Nel 2016 Trump ha puntato anche su quella. In campagna elettorale insinuò che la sfidante Hillary Clinton, debilitata da una polmonite che la fece quasi svenire a un comizio, «non si regge in piedi per un’ora». Se anche la salute è diventata arma politica, i leader tentano di dominare il flusso delle informazioni: nel 2008 il candidato John McCain, già sopravvissuto a un melanoma, organizzava conferenze stampa di 3 ore piene di aggiornamenti clinici su di sé. «La gente – raccontava George Annas della Boston University alla Cnn — ha il diritto di sapere se un candidato ha motivo di credere che morirà durante il suo incarico». Una novità dopo decenni di malattie (anche gravi) insabbiate per ragion di Stato. Franklin Delano Roosevelt – in sedia a rotelle per la poliomelite – tenne segrete cardiopatia e ipertensione, che secondo molti contribuirono all’emorragia cerebrale che lo uccise poco dopo l’inizio del quarto mandato nel ’45: lo avrebbero votato lo stesso? Persino il giovane John Kennedy soffriva di ipotiroidismo, mal di schiena e morbo di Addison. Non ne fece mai parola: prendeva steroidi, metamfetamine e altre medicine che forse ne condizionarono la lucidità. L’ipertiroidismo colpì invece George Bush padre, e negli Usa ancora si chiedono se questo ebbe un peso durante la Guerra del Golfo nel ridurne concentrazione e memoria. E Ronald Reagan, a cui fu diagnosticato il morbo di Alzheimer dopo la fine del mandato, era davvero sano mentre guidava il Paese? Rimarrà un mistero. Purtroppo o per fortuna: se da una parte c’è il diritto dei cittadini di sapere, dall’altro resiste (a fatica) quello alla privacy.

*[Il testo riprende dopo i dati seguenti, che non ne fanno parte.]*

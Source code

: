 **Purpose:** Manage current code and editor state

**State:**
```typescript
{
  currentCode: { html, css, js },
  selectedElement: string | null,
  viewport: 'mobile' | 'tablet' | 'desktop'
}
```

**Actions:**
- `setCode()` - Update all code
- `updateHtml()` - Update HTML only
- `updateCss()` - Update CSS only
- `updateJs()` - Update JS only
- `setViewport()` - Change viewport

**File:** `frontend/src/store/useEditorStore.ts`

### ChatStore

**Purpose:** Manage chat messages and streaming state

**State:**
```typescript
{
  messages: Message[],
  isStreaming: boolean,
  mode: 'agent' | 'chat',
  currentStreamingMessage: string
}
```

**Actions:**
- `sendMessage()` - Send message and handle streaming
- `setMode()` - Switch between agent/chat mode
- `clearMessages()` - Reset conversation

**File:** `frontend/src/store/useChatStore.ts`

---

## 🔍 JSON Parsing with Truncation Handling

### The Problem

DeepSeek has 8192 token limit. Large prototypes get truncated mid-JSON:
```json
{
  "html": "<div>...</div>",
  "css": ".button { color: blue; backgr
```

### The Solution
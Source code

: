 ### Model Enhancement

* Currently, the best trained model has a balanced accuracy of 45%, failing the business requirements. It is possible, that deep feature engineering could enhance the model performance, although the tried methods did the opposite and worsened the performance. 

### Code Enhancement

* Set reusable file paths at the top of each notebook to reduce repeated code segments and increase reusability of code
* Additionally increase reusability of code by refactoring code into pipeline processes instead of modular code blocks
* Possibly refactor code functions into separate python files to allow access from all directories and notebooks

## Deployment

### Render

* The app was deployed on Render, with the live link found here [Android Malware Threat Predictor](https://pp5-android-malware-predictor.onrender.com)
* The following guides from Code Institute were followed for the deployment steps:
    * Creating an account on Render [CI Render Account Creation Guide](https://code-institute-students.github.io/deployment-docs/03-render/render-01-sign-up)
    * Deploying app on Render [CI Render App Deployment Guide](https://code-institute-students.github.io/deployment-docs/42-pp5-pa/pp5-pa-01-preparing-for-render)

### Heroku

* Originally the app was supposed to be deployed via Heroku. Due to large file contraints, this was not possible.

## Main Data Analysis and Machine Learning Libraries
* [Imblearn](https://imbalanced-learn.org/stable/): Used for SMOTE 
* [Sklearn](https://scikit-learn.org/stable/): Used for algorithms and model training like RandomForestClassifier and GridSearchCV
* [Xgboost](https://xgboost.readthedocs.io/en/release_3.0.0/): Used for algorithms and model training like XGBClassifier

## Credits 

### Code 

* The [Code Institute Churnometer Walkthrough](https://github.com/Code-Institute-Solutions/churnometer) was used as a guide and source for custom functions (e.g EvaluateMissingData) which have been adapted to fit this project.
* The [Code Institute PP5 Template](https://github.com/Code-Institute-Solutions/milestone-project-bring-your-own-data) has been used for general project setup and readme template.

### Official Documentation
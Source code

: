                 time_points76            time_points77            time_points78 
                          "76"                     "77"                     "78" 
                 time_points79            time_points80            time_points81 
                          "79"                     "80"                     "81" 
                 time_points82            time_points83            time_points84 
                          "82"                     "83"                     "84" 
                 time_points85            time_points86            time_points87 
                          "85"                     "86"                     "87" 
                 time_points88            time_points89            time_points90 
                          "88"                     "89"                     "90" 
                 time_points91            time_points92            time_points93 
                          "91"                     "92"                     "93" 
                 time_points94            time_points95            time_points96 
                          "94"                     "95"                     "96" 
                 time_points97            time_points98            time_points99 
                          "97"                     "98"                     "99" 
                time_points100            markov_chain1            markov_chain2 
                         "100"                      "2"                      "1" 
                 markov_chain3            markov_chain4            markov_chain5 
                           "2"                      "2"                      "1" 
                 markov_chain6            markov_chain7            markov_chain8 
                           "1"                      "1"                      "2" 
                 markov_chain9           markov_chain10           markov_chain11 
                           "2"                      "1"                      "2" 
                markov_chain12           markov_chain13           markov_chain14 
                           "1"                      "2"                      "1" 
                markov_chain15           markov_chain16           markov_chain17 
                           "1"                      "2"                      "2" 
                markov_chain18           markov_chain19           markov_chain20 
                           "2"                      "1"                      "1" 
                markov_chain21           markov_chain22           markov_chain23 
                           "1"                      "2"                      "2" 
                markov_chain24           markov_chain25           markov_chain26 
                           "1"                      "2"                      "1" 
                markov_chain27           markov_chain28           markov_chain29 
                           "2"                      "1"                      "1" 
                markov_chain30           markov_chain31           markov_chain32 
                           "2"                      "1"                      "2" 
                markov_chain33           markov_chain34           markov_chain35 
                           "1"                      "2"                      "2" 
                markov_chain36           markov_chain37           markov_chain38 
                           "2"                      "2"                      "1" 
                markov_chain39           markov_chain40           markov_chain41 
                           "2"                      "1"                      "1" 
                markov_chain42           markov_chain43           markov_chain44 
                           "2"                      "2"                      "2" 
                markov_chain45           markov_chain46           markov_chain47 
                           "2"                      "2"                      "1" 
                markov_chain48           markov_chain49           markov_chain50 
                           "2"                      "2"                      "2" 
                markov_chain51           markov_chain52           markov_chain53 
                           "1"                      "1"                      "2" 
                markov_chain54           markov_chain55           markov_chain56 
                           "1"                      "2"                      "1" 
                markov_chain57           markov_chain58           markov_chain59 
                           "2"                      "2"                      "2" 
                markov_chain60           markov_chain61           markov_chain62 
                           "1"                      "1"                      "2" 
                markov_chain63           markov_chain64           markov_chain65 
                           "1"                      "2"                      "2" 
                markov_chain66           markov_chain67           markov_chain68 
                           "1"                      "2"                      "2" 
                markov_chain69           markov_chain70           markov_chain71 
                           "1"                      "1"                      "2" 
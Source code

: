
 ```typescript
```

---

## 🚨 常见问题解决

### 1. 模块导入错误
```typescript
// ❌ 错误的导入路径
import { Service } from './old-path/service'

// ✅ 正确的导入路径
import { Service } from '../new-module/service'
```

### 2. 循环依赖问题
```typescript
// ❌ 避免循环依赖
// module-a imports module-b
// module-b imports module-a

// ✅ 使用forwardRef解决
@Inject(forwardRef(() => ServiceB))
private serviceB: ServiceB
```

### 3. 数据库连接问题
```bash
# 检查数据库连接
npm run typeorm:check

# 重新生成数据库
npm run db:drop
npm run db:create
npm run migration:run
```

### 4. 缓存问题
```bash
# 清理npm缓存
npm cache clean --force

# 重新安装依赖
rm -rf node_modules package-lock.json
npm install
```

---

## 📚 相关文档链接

I primi a perderlo sono stati i manager delle aziende quotate: nel 2011 le rivelazioni sulla salute di Steve Jobs fecero crollare le azioni di Apple, ma il suo ritorno in scena ha contribuito all’epica di quel marchio. La verità, anche se brutta, è meglio dirla. Magari con meno enfasi di Ronny Jackson, ex medico di Trump: un anno fa affermò che «se il presidente avesse mangiato meglio negli ultimi 20 anni, avrebbe potuto vivere fino a 200. È una questione di genetica». O di peso e di politica.